À partir de novembre 2018, des manifestations citoyennes voient le jour face aux inégalités, aux injustices sociales de plus en plus nombreuses et sont l’objet de répressions de plus en plus violentes.
David Dufresne, le réalisateur, signe avec « Un pays qui se tient sage » son premier long métrage, illustré par des images de manifestants et de journalistes indépendants. Il fait intervenir des personnalités des mouvements sociaux notamment des gilets jaunes, des intellectuels et des policiers afin d’interroger et de nous interpeler sur la légitimité de l’usage de la force par l’État.

Autour de nous, le film était visible à Montpellier, Sète et Bédarieux où notre choix s’est porté un dimanche d’Octobre. Ce film documentaire, je l’attendais, quelle impatience de le voir. Seulement, 8 mois sont passés depuis la dernière manifestation, 8 mois d’assignation à résidence où la mémoire oublie, occulte certains moments de vie.

Durant la projection, je sens ce malaise en moi qui grandit. Les analyses sont tellement justes et pertinentes, mais les images et les souvenirs affluent, une succession de samedis où la rue est devenue notre deuxième maison.
Oui, on y croyait tellement fort à ce changement de société, la peur au ventre mais nous étions au rendez-vous malgré tous les gazages qui comprimaient nos poumons, ces jets de flashballs, ces nasses dont on ne pouvait s’échapper, tous les week-ends on revenait.
Sortie de salle, la mémoire est revenue et c’est violent. J’ai presque l’odeur du lacrymo dans le nez et je revois tout ce sang, dans les rues de Montpellier, Toulouse ou Paris toujours, partout, ce sang versé sur le goudron, dans mon imaginaire ce sont des scènes de guerre mais mon esprit délire, on est en France !
Malgré les peurs, les blessures, l’usure, on y retourne, on s’entraide, on a un but commun et mieux encore on est solidaires. Dans nos discussions enflammées, on touche presque du bout des doigts les contours de cette nouvelle société où l’humain prévaut sur tout.

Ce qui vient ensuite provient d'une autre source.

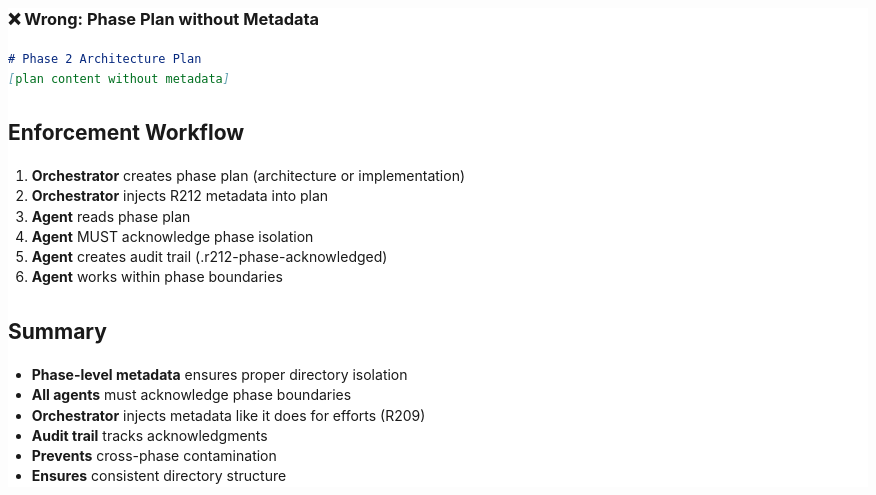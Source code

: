 ### ❌ Wrong: Phase Plan without Metadata

```markdown
# Phase 2 Architecture Plan
[plan content without metadata]
```

## Enforcement Workflow

1. **Orchestrator** creates phase plan (architecture or implementation)
2. **Orchestrator** injects R212 metadata into plan
3. **Agent** reads phase plan
4. **Agent** MUST acknowledge phase isolation
5. **Agent** creates audit trail (.r212-phase-acknowledged)
6. **Agent** works within phase boundaries

## Summary

- **Phase-level metadata** ensures proper directory isolation
- **All agents** must acknowledge phase boundaries
- **Orchestrator** injects metadata like it does for efforts (R209)
- **Audit trail** tracks acknowledgments
- **Prevents** cross-phase contamination
- **Ensures** consistent directory structure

C’était sans compter sur les forces de l’ordre, les gardiens de la PAIX qui ont été le rempart entre le gouvernement et la rue. Ils ont choisi leur camp : 2500 blessés, 24 éborgnés, 5 mains arrachées…
Un pays qui se tient sage doit être vu, partout, par tous, pour ne pas oublier, pour prendre conscience et ne pas fermer les yeux sur ce qui s’est passé et surtout pour montrer que nous, peuple désarmé, avons une arme, une seule : les images.